Entropy, as introduced by Shannon in his “A Mathematical Theory of Communication”, is a measure of the amount of uncertainty or randomness in a message. It is defined as the negative sum of the probabilities of each symbol multiplied by the logarithm of that probability.

Shannon’s entropy provides a theoretical limit on the amount of information that can be transmitted over a channel, as well as on the best possible data compression that can be achieved.

In general, the more different letters in a message, and the longer the message, the more unpredictable the message is and the more information it contains. This is because a message with a greater variety of symbols has more possible outcomes and therefore, carries more information.

On the other hand, a message with fewer letters and shorter length is more predictable and contains less information, as there are fewer possible outcomes. This is reflected in the entropy, as a message with a greater variety of symbols will have a higher entropy and a message with fewer symbols will have a lower entropy.

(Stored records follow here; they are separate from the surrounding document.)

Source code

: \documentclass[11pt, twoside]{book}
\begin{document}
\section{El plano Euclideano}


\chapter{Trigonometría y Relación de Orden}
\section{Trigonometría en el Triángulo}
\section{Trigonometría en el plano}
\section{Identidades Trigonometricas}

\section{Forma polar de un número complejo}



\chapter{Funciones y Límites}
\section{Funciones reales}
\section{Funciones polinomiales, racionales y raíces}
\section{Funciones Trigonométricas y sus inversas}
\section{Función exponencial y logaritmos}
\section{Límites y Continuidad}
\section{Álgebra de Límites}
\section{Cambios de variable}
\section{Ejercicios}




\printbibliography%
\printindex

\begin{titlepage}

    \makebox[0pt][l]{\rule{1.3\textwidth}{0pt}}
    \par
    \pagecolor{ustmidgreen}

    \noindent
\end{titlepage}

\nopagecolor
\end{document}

Recommended: plot the entropy function according to different texts, lengths and languages.

Analysis: If the entropy of dissipative system tends to decrease, the emergence patterns are somehow related to the minimisation of the entropy function that best represents the system.

In [17]:
from math import log2

def entropy(message):
    # Create a dictionary to store the frequency of each letter
    letter_freq = {}
    for letter in message:
        if letter.isalpha():
            if letter in letter_freq:
                letter_freq[letter] += 1
            else:
                letter_freq[letter] = 1
   
    # Calculate the probability of each letter
    total_letters = sum(letter_freq.values())
    prob = {letter: freq/total_letters for letter, freq in letter_freq.items()}
   
    # Calculate the entropy
    entropy = 0
    for letter in prob:
        entropy += prob[letter] * log2(prob[letter])
   
    return -entropy

message2 = "On the other hand, a message with fewer letters and shorter length is more predictable and contains less information"
message1 = "Unfortunately Unfortunately Unfortunately Unfortunately Unfortunately "
message = "uuabcuuuuuuuuuu"

print("The entropy of the message is: ", entropy(message2))


The entropy of the message is:  3.8954201887252182